• _ASSIGNMENT_
Go over the entries and report the lines where the word "label" occurs.

Dataset entries:
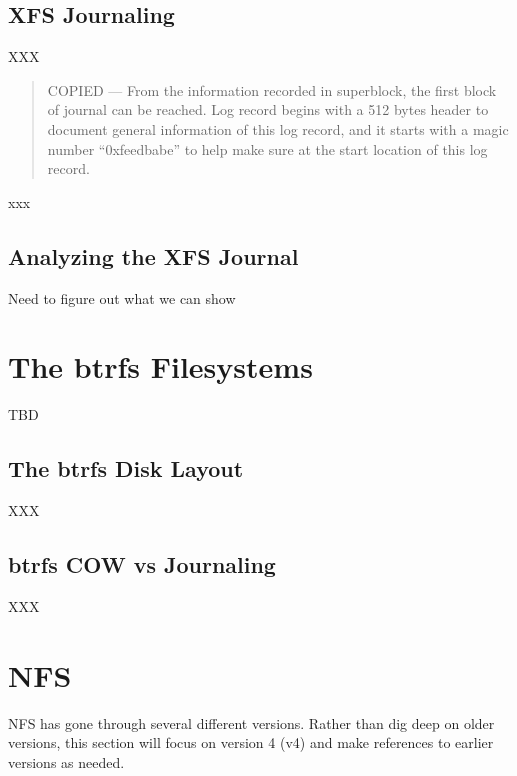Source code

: \subsection{XFS Journaling}


XXX

\begin{quote}
COPIED --- From the information recorded in superblock, the first block of journal can be reached. Log record begins with a 512 bytes header to document general information of this log record, and it starts with a magic number “0xfeedbabe” to help make sure at the start location of this log record.
\end{quote}

\noindent
xxx

\subsection{Analyzing the XFS Journal}

Need to figure out what we can show


\section{The btrfs Filesystems}

TBD

\subsection{The btrfs Disk Layout}

XXX

\subsection{btrfs COW vs Journaling}

XXX


\section{NFS}\label{nfs-chapter}

NFS has gone through several different versions. Rather than dig deep on older versions, this section will focus on version 4 (v4) and make references to earlier versions as needed.

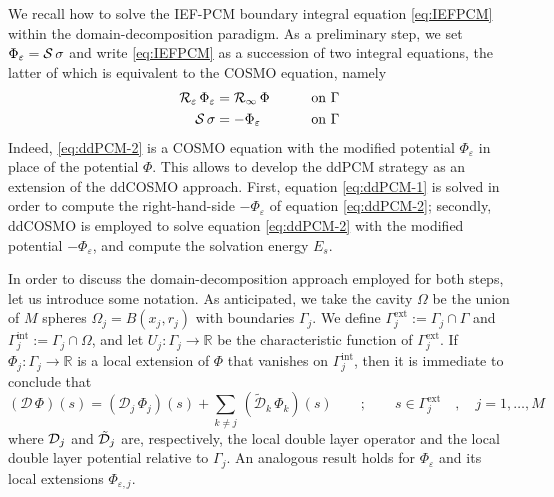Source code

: We recall how to solve the IEF-PCM boundary integral equation \eqref{eq:IEFPCM} within the domain-decomposition paradigm. As a preliminary step, we set $\Phi_\varepsilon = \mathcal{S} \, \sigma$ and write \eqref{eq:IEFPCM} as a succession of two integral equations, the latter of which is equivalent to the COSMO equation\cite{Cances_Librone_PCM}, namely
\begin{alignat}{3}
\mathcal{R}_\varepsilon \, \Phi_\varepsilon & = \mathcal{R}_\infty \, \Phi \qquad && \text{on }\Gamma  \label{eq:ddPCM-1} \\
\mathcal{S} \, \sigma & = -\Phi_\varepsilon  && \text{on }\Gamma \label{eq:ddPCM-2} 
\end{alignat}
Indeed, \eqref{eq:ddPCM-2} is a COSMO equation with the modified potential $\Phi_\varepsilon$ in place of the potential $\Phi$. This allows to develop the ddPCM strategy as an extension of the ddCOSMO approach. First, equation \eqref{eq:ddPCM-1} is solved in order to compute the right-hand-side $-\Phi_\varepsilon$ of equation \eqref{eq:ddPCM-2}; secondly, ddCOSMO is employed to solve equation \eqref{eq:ddPCM-2} with the modified potential $-\Phi_\varepsilon$, and compute the solvation energy $E_s$.

In order to discuss the domain-decomposition approach employed for both steps, let us introduce some notation. As anticipated, we take the cavity $\Omega$ be the union of $M$ spheres $\Omega_j = B(x_j, r_j)$ with boundaries $\Gamma_j$. We define $\Gamma_j^\text{ext}:= \Gamma_j \cap \Gamma$ and $\Gamma_j^\text{int} := \Gamma_j \cap \Omega$, and let $U_j: \Gamma_j \to \mathbb{R}$ be the characteristic function of $\Gamma_j^\text{ext}$. If $\Phi_j : \Gamma_j \to \mathbb{R}$ is a local extension of $\Phi$ that vanishes on $\Gamma_j^\text{int}$, then it is immediate to conclude that
\begin{equation}\label{eq:16}
(\mathcal{D} \, \Phi ) (s) = ( \mathcal{D}_j \, \Phi_j )(s) + \sum_{k \ne j} \,(\tilde{\mathcal{D}}_k \, \Phi_k )(s) \qquad ; \qquad s \in \Gamma_j^\text{ext} \quad, \quad  j = 1 , \ldots , M
\end{equation}
where $\mathcal{D}_j$ and $\tilde{\mathcal{D}}_j$ are, respectively, the local double layer operator and the local double layer potential relative to $\Gamma_j$. An analogous result holds for $\Phi_\varepsilon$ and its local extensions $\Phi_{\varepsilon,j}$. %


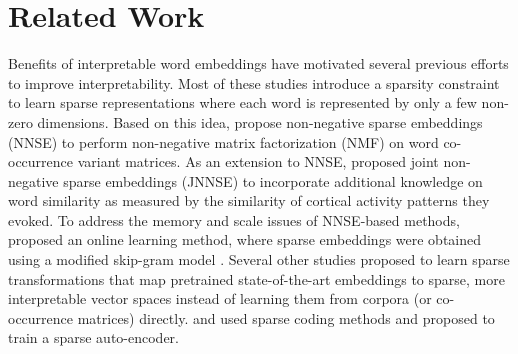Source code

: \documentclass[11pt,a4paper]{article}
\begin{document}
\section{Related Work} \label{sec:related}

Benefits of interpretable word embeddings have motivated several previous efforts  to improve interpretability. Most of these studies introduce a sparsity constraint  to learn sparse representations where each word is represented by only a few non-zero dimensions. 
Based on this idea, \citet{murphy12nnse} propose non-negative sparse embeddings (NNSE)  to perform non-negative matrix factorization (NMF) on word co-occurrence variant matrices. As an extension to NNSE, \citet{fyshe14interpretable} proposed joint non-negative sparse embeddings (JNNSE) to incorporate additional knowledge on word similarity as measured by the similarity of cortical activity patterns they evoked. To address the memory and scale issues of NNSE-based methods, \citet{luo15online} proposed an online learning method, where sparse embeddings were obtained using a modified skip-gram model \citep{mikolov13word2vec_a}. Several other studies proposed to learn sparse transformations that map pretrained state-of-the-art embeddings to sparse, more interpretable vector spaces instead of learning them from corpora (or co-occurrence matrices) directly. \citet{arora18linalg} and \citet{faruqui15sparse} used sparse coding methods and \citep{subramanian18spine} proposed to train a sparse auto-encoder.

\end{document}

• _RESULT OF THIS EXERCISE_
\section{NFS}\label{nfs-chapter}
\mathcal{R}_\varepsilon \, \Phi_\varepsilon & = \mathcal{R}_\infty \, \Phi \qquad && \text{on }\Gamma  \label{eq:ddPCM-1} \\
\mathcal{S} \, \sigma & = -\Phi_\varepsilon  && \text{on }\Gamma \label{eq:ddPCM-2} 
\begin{equation}\label{eq:16}
\section{Related Work} \label{sec:related}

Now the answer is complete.